Thomas Reese*
"Tente fazer a seguinte experiência: Vá a uma comunidade
católica em que nunca esteve e veja quanto tempo leva até que alguém
puxe conversa com você. Depois, vá a uma igreja evangélica e faça o
mesmo. Os evangélicos irão
vencer em todas as vezes"
Qualquer um que lê esta coluna sabe que sou um grande fã do Papa Francisco.
Nunca pensei que iria ver um papa assim em minha vida. A sua
simplicidade, compaixão e compromisso para com os pobres são reflexos
genuínos da mensagem evangélica de Jesus. O seu apoio
no sentido da abertura, discussão e debate honesto na Igreja são marcas
de sua confiança no Espírito. A sua ênfase na justiça, paz e cuidado com
o meio ambiente mostra que o seu foco está direcionado a questões
fundamentais do século XXI.
Dito isso, eu gostaria de que ele soubesse como falar sobre as
mulheres de uma forma que fosse mais aceitável. Gostaria que ele pedisse
pela renúncia dos bispos que perderam a credibilidade ao não seguirem
as regras da Igreja no que diz respeito a lidar com padres abusadores.
Fico também preocupado quando as pessoas colocam todas as suas esperanças e sonhos de Igreja nos ombros do Papa Francisco.
O papa não é a Igreja Católica. Ele tem um papel muito importante na
Igreja, mas ela é muito maior do que ele. Ela inclui a todos nós.
Por exemplo, muitos jornalistas me perguntam sobre o “efeito Francisco”. Francisco está trazendo as pessoas de volta para a Igreja?
Curiosamente, ouvimos de pais e avós que seus filhos, que não vão à
igreja, gostam do papa e dizem que ele mudou a atitude que tinham em
relação à Igreja. Mas, até agora, não temos nenhuma pesquisa que mostre
este efeito Francisco.
Parte da explicação é que o papa não é a Igreja Católica. Tip O’Neil [ex-presidente da Câmara dos Deputados dos Estados Unidos] disse que toda política é local. Eu diria que toda religião é local também.

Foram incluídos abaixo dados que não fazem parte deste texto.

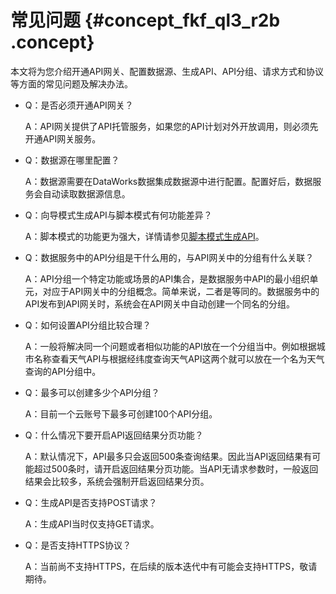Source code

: # 常见问题 {#concept_fkf_ql3_r2b .concept}

本文将为您介绍开通API网关、配置数据源、生成API、API分组、请求方式和协议等方面的常见问题及解决办法。

-   Q：是否必须开通API网关？

    A：API网关提供了API托管服务，如果您的API计划对外开放调用，则必须先开通API网关服务。

-   Q：数据源在哪里配置？

    A：数据源需要在DataWorks数据集成数据源中进行配置。配置好后，数据服务会自动读取数据源信息。

-   Q：向导模式生成API与脚本模式有何功能差异？

    A：脚本模式的功能更为强大，详情请参见[脚本模式生成API](intl.zh-CN/使用指南/数据服务/生成API/脚本模式生成API.md#)。

-   Q：数据服务中的API分组是干什么用的，与API网关中的分组有什么关联？

    A：API分组一个特定功能或场景的API集合，是数据服务中API的最小组织单元，对应于API网关中的分组概念。简单来说，二者是等同的。数据服务中的API发布到API网关时，系统会在API网关中自动创建一个同名的分组。

-   Q：如何设置API分组比较合理？

    A：一般将解决同一个问题或者相似功能的API放在一个分组当中。例如根据城市名称查看天气API与根据经纬度查询天气API这两个就可以放在一个名为天气查询的API分组中。

-   Q：最多可以创建多少个API分组？

    A：目前一个云账号下最多可创建100个API分组。

-   Q：什么情况下要开启API返回结果分页功能？

    A：默认情况下，API最多只会返回500条查询结果。因此当API返回结果有可能超过500条时，请开启返回结果分页功能。当API无请求参数时，一般返回结果会比较多，系统会强制开启返回结果分页。

-   Q：生成API是否支持POST请求？

    A：生成API当时仅支持GET请求。

-   Q：是否支持HTTPS协议？

    A：当前尚不支持HTTPS，在后续的版本迭代中有可能会支持HTTPS，敬请期待。


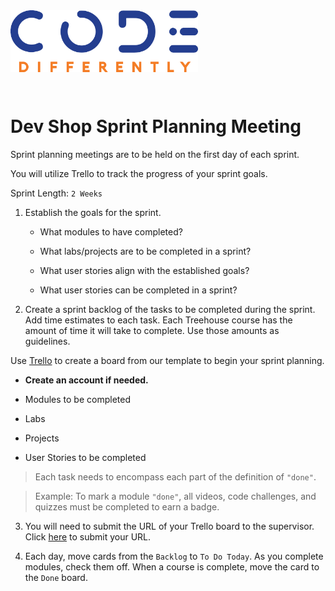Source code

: <img src="../assets/code-diff-logo.png" style="width:300px; height: auto; margin-bottom: 2em;">

# Dev Shop Sprint Planning Meeting

Sprint planning meetings are to be held on the first day of each sprint.

You will utilize Trello to track the progress of your sprint goals.


Sprint Length: `2 Weeks`


1. Establish the goals for the sprint. 

    - What modules to have completed?

    - What labs/projects are to be completed in a sprint?

    - What user stories align with the established goals?

    - What user stories can be completed in a sprint?



2. Create a sprint backlog of the tasks to be completed during the sprint. Add time estimates to each task. Each Treehouse course has the amount of time it will take to complete. Use those amounts as guidelines.

Use [Trello](https://trello.com/) to create a board from our template to begin your sprint planning.

- **Create an account if needed.**


- Modules to be completed

- Labs

- Projects

- User Stories to be completed

> Each task needs to encompass each part of the definition of `"done"`.

> Example: To mark a module `"done"`, all videos, code challenges, and quizzes must be completed to earn a badge. 

3. You will need to submit the URL of your Trello board to the supervisor. Click [here](https://forms.gle/eeTTMyhjZKCHwTgeA) to submit your URL.

4. Each day, move cards from the `Backlog` to  `To Do Today`. As you complete modules, check them off. When a course is complete, move the card to the `Done` board.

Depois de uma entrevista à televisão, conversei com uma jovem
produtora que me contou sua experiência. Ela foi criada católica, mas
parou de ir à igreja durante a faculdade. Atualmente está envolvida na
comunidade e foi incentivada pelo seu noivo e pelo papa Francisco a voltar a frequentar. Após ir à igreja por algumas vezes, ela se sentiu chamada a ir para o Sacramento da Reconciliação.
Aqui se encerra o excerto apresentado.